# Task objective:
All entries must be repeated exactly. No picture should appear in the result.

# Provided records:
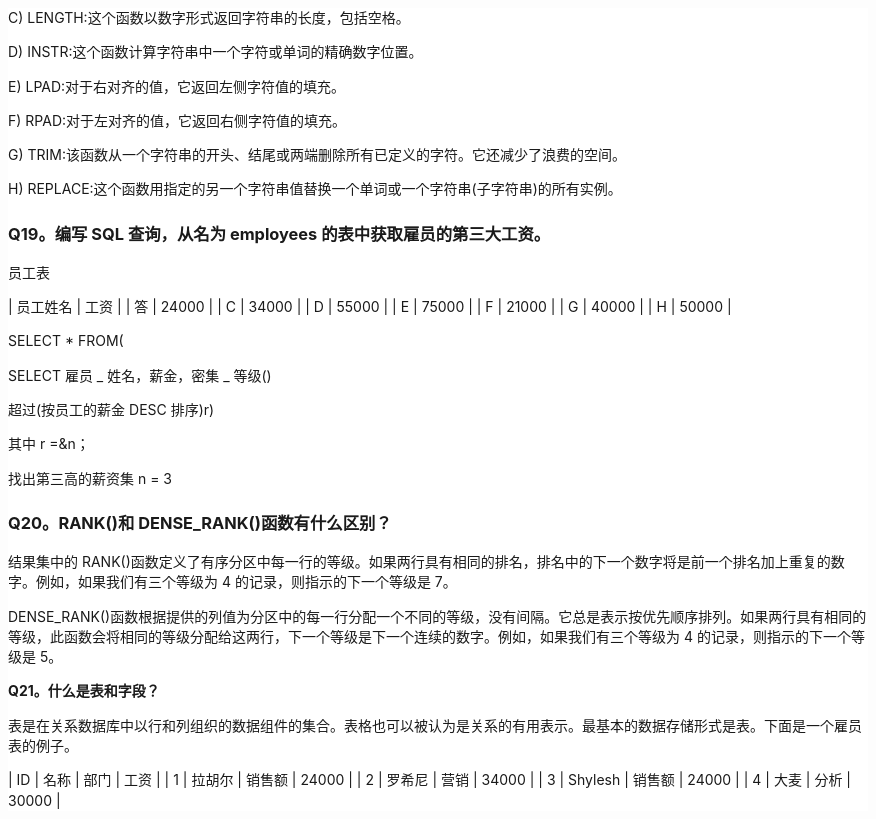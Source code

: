 C) LENGTH:这个函数以数字形式返回字符串的长度，包括空格。

D) INSTR:这个函数计算字符串中一个字符或单词的精确数字位置。

E) LPAD:对于右对齐的值，它返回左侧字符值的填充。

F) RPAD:对于左对齐的值，它返回右侧字符值的填充。

G) TRIM:该函数从一个字符串的开头、结尾或两端删除所有已定义的字符。它还减少了浪费的空间。

H) REPLACE:这个函数用指定的另一个字符串值替换一个单词或一个字符串(子字符串)的所有实例。

### **Q19。编写 SQL 查询，从名为 employees 的表中获取雇员的第三大工资。**

员工表

| 员工姓名 | 工资 |
| 答 | 24000 |
| C | 34000 |
| D | 55000 |
| E | 75000 |
| F | 21000 |
| G | 40000 |
| H | 50000 |

SELECT * FROM(

SELECT 雇员 _ 姓名，薪金，密集 _ 等级()

超过(按员工的薪金 DESC 排序)r)

其中 r =&n；

找出第三高的薪资集 n = 3

### **Q20。RANK()和 DENSE_RANK()函数有什么区别？**

结果集中的 RANK()函数定义了有序分区中每一行的等级。如果两行具有相同的排名，排名中的下一个数字将是前一个排名加上重复的数字。例如，如果我们有三个等级为 4 的记录，则指示的下一个等级是 7。

DENSE_RANK()函数根据提供的列值为分区中的每一行分配一个不同的等级，没有间隔。它总是表示按优先顺序排列。如果两行具有相同的等级，此函数会将相同的等级分配给这两行，下一个等级是下一个连续的数字。例如，如果我们有三个等级为 4 的记录，则指示的下一个等级是 5。

**Q21。什么是表和字段？**

表是在关系数据库中以行和列组织的数据组件的集合。表格也可以被认为是关系的有用表示。最基本的数据存储形式是表。下面是一个雇员表的例子。

| ID | 名称 | 部门 | 工资 |
| 1 | 拉胡尔 | 销售额 | 24000 |
| 2 | 罗希尼 | 营销 | 34000 |
| 3 | Shylesh | 销售额 | 24000 |
| 4 | 大麦 | 分析 | 30000 |
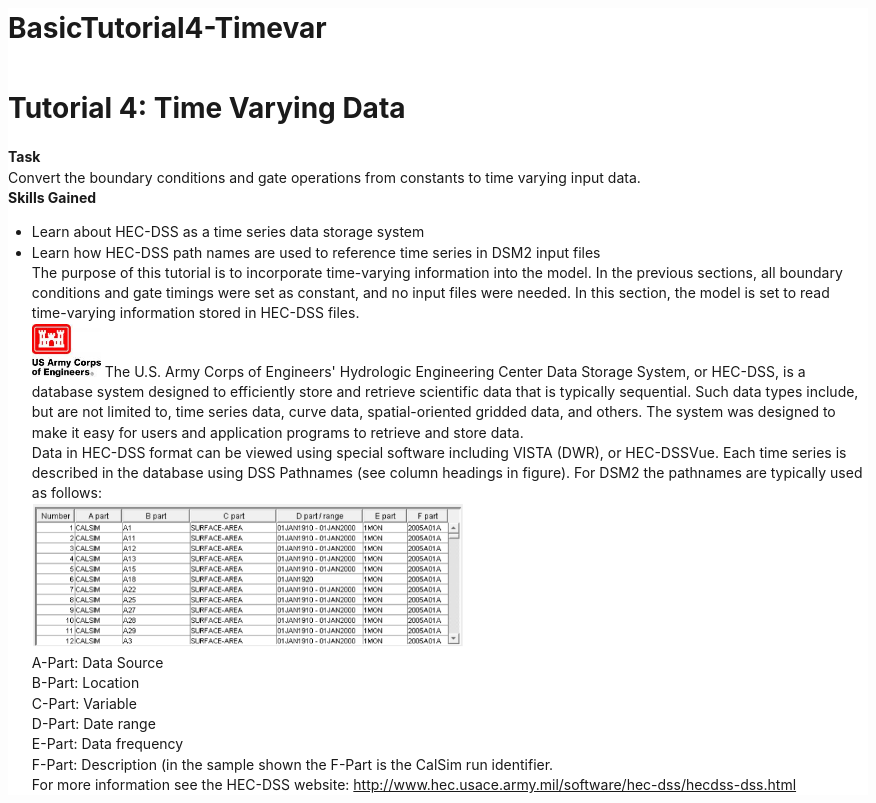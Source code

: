 # BasicTutorial4-Timevar

# Tutorial 4: Time Varying Data

**Task**  
Convert the boundary conditions and gate operations from constants to
time varying input data.  
**Skills Gained**

-   Learn about HEC-DSS as a time series data storage system
-   Learn how HEC-DSS path names are used to reference time series in
    DSM2 input files  
    The purpose of this tutorial is to incorporate time-varying
    information into the model. In the previous sections, all boundary
    conditions and gate timings were set as constant, and no input files
    were needed. In this section, the model is set to read time-varying
    information stored in HEC-DSS files.  
    <img src="attachments/8323242/8323246.png" width="69" height="53" />
    The U.S. Army Corps of Engineers' Hydrologic Engineering Center Data
    Storage System, or HEC-DSS, is a database system designed to
    efficiently store and retrieve scientific data that is typically
    sequential. Such data types include, but are not limited to, time
    series data, curve data, spatial-oriented gridded data, and others.
    The system was designed to make it easy for users and application
    programs to retrieve and store data.  
    Data in HEC-DSS format can be viewed using special software
    including VISTA (DWR), or HEC-DSSVue. Each time series is described
    in the database using DSS Pathnames (see column headings in figure).
    For DSM2 the pathnames are typically used as follows:  
    <img src="attachments/8323242/8323245.png" width="433" height="144" />  
    A-Part: Data Source  
    B-Part: Location  
    C-Part: Variable  
    D-Part: Date range  
    E-Part: Data frequency  
    F-Part: Description (in the sample shown the F-Part is the CalSim
    run identifier.  
    For more information see the HEC-DSS website:
    http://www.hec.usace.army.mil/software/hec-dss/hecdss-dss.html  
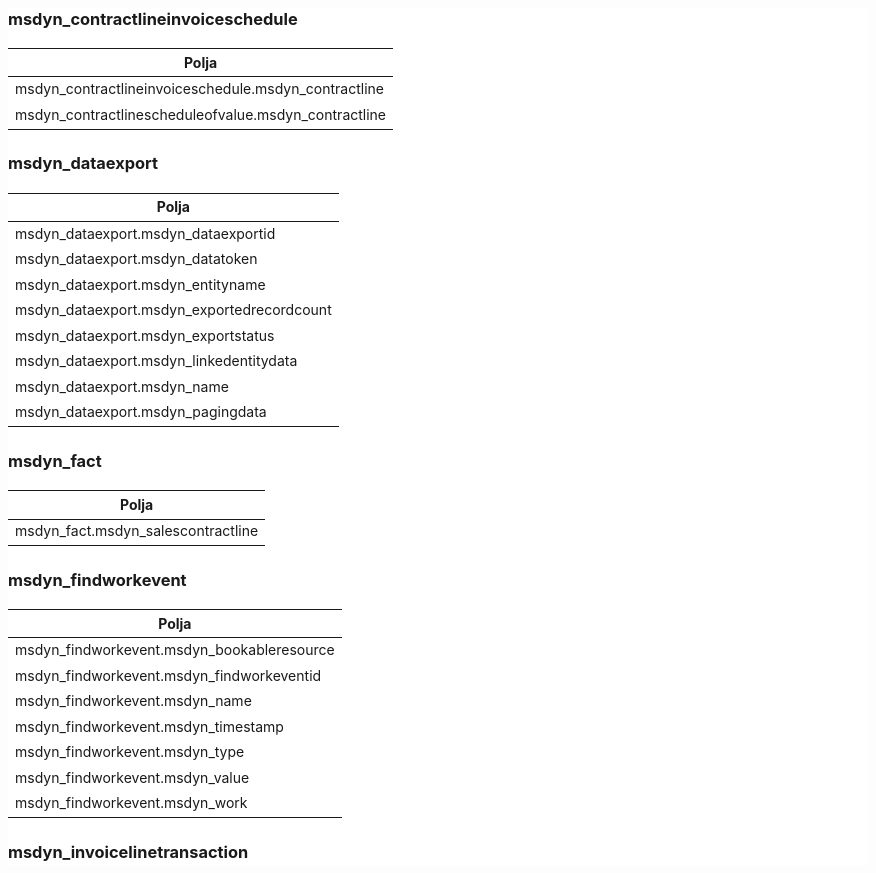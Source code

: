 ### <a name="msdyn_contractlineinvoiceschedule"></a>msdyn_contractlineinvoiceschedule

| Polja                                                    |
|-----------------------------------------------------------------------------------------------|
| msdyn_contractlineinvoiceschedule.msdyn_contractline                                          |
| msdyn_contractlinescheduleofvalue.msdyn_contractline                                          |
 
### <a name="msdyn_dataexport"></a>msdyn_dataexport

| Polja                                                    |
|-----------------------------------------------------------------------------------------------|
| msdyn_dataexport.msdyn_dataexportid                                                           |
| msdyn_dataexport.msdyn_datatoken                                                              |
| msdyn_dataexport.msdyn_entityname                                                             |
| msdyn_dataexport.msdyn_exportedrecordcount                                                    |
| msdyn_dataexport.msdyn_exportstatus                                                           |
| msdyn_dataexport.msdyn_linkedentitydata                                                       |
| msdyn_dataexport.msdyn_name                                                                   |
| msdyn_dataexport.msdyn_pagingdata                                                             |

### <a name="msdyn_fact"></a>msdyn_fact

| Polja                                                    |
|-----------------------------------------------------------------------------------------------|
| msdyn_fact.msdyn_salescontractline                                                            |

### <a name="msdyn_findworkevent"></a>msdyn_findworkevent

| Polja                                                    |
|-----------------------------------------------------------------------------------------------|
| msdyn_findworkevent.msdyn_bookableresource                                                    |
| msdyn_findworkevent.msdyn_findworkeventid                                                     |
| msdyn_findworkevent.msdyn_name                                                                |
| msdyn_findworkevent.msdyn_timestamp                                                           |
| msdyn_findworkevent.msdyn_type                                                                |
| msdyn_findworkevent.msdyn_value                                                               |
| msdyn_findworkevent.msdyn_work                                                                |

### <a name="msdyn_invoicelinetransaction"></a>msdyn_invoicelinetransaction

# Problem solution:
Source code

: C) LENGTH:这个函数以数字形式返回字符串的长度，包括空格。

D) INSTR:这个函数计算字符串中一个字符或单词的精确数字位置。

E) LPAD:对于右对齐的值，它返回左侧字符值的填充。

F) RPAD:对于左对齐的值，它返回右侧字符值的填充。

G) TRIM:该函数从一个字符串的开头、结尾或两端删除所有已定义的字符。它还减少了浪费的空间。

H) REPLACE:这个函数用指定的另一个字符串值替换一个单词或一个字符串(子字符串)的所有实例。

### **Q19。编写 SQL 查询，从名为 employees 的表中获取雇员的第三大工资。**

员工表

| 员工姓名 | 工资 |
| 答 | 24000 |
| C | 34000 |
| D | 55000 |
| E | 75000 |
| F | 21000 |
| G | 40000 |
| H | 50000 |

SELECT * FROM(

SELECT 雇员 _ 姓名，薪金，密集 _ 等级()

超过(按员工的薪金 DESC 排序)r)

其中 r =&n；

找出第三高的薪资集 n = 3

### **Q20。RANK()和 DENSE_RANK()函数有什么区别？**

结果集中的 RANK()函数定义了有序分区中每一行的等级。如果两行具有相同的排名，排名中的下一个数字将是前一个排名加上重复的数字。例如，如果我们有三个等级为 4 的记录，则指示的下一个等级是 7。

DENSE_RANK()函数根据提供的列值为分区中的每一行分配一个不同的等级，没有间隔。它总是表示按优先顺序排列。如果两行具有相同的等级，此函数会将相同的等级分配给这两行，下一个等级是下一个连续的数字。例如，如果我们有三个等级为 4 的记录，则指示的下一个等级是 5。

**Q21。什么是表和字段？**

表是在关系数据库中以行和列组织的数据组件的集合。表格也可以被认为是关系的有用表示。最基本的数据存储形式是表。下面是一个雇员表的例子。

| ID | 名称 | 部门 | 工资 |
| 1 | 拉胡尔 | 销售额 | 24000 |
| 2 | 罗希尼 | 营销 | 34000 |
| 3 | Shylesh | 销售额 | 24000 |
| 4 | 大麦 | 分析 | 30000 |
Source code

: # BasicTutorial4-Timevar

# Tutorial 4: Time Varying Data

**Task**  
Convert the boundary conditions and gate operations from constants to
time varying input data.  
**Skills Gained**

-   Learn about HEC-DSS as a time series data storage system
-   Learn how HEC-DSS path names are used to reference time series in
    DSM2 input files  
    The purpose of this tutorial is to incorporate time-varying
    information into the model. In the previous sections, all boundary
    conditions and gate timings were set as constant, and no input files
    were needed. In this section, the model is set to read time-varying
    information stored in HEC-DSS files.  
    <img src="attachments/8323242/8323246.png" width="69" height="53" />
    The U.S. Army Corps of Engineers' Hydrologic Engineering Center Data
    Storage System, or HEC-DSS, is a database system designed to
    efficiently store and retrieve scientific data that is typically
    sequential. Such data types include, but are not limited to, time
    series data, curve data, spatial-oriented gridded data, and others.
    The system was designed to make it easy for users and application
    programs to retrieve and store data.  
    Data in HEC-DSS format can be viewed using special software
    including VISTA (DWR), or HEC-DSSVue. Each time series is described
    in the database using DSS Pathnames (see column headings in figure).
    For DSM2 the pathnames are typically used as follows:  
    <img src="attachments/8323242/8323245.png" width="433" height="144" />  
    A-Part: Data Source  
    B-Part: Location  
    C-Part: Variable  
    D-Part: Date range  
    E-Part: Data frequency  
    F-Part: Description (in the sample shown the F-Part is the CalSim
    run identifier.  
    For more information see the HEC-DSS website:
    http://www.hec.usace.army.mil/software/hec-dss/hecdss-dss.html  
Source code

: ### <a name="msdyn_contractlineinvoiceschedule"></a>msdyn_contractlineinvoiceschedule

| Polja                                                    |
|-----------------------------------------------------------------------------------------------|
| msdyn_contractlineinvoiceschedule.msdyn_contractline                                          |
| msdyn_contractlinescheduleofvalue.msdyn_contractline                                          |
 
### <a name="msdyn_dataexport"></a>msdyn_dataexport

| Polja                                                    |
|-----------------------------------------------------------------------------------------------|
| msdyn_dataexport.msdyn_dataexportid                                                           |
| msdyn_dataexport.msdyn_datatoken                                                              |
| msdyn_dataexport.msdyn_entityname                                                             |
| msdyn_dataexport.msdyn_exportedrecordcount                                                    |
| msdyn_dataexport.msdyn_exportstatus                                                           |
| msdyn_dataexport.msdyn_linkedentitydata                                                       |
| msdyn_dataexport.msdyn_name                                                                   |
| msdyn_dataexport.msdyn_pagingdata                                                             |

### <a name="msdyn_fact"></a>msdyn_fact

| Polja                                                    |
|-----------------------------------------------------------------------------------------------|
| msdyn_fact.msdyn_salescontractline                                                            |

### <a name="msdyn_findworkevent"></a>msdyn_findworkevent

| Polja                                                    |
|-----------------------------------------------------------------------------------------------|
| msdyn_findworkevent.msdyn_bookableresource                                                    |
| msdyn_findworkevent.msdyn_findworkeventid                                                     |
| msdyn_findworkevent.msdyn_name                                                                |
| msdyn_findworkevent.msdyn_timestamp                                                           |
| msdyn_findworkevent.msdyn_type                                                                |
| msdyn_findworkevent.msdyn_value                                                               |
| msdyn_findworkevent.msdyn_work                                                                |

### <a name="msdyn_invoicelinetransaction"></a>msdyn_invoicelinetransaction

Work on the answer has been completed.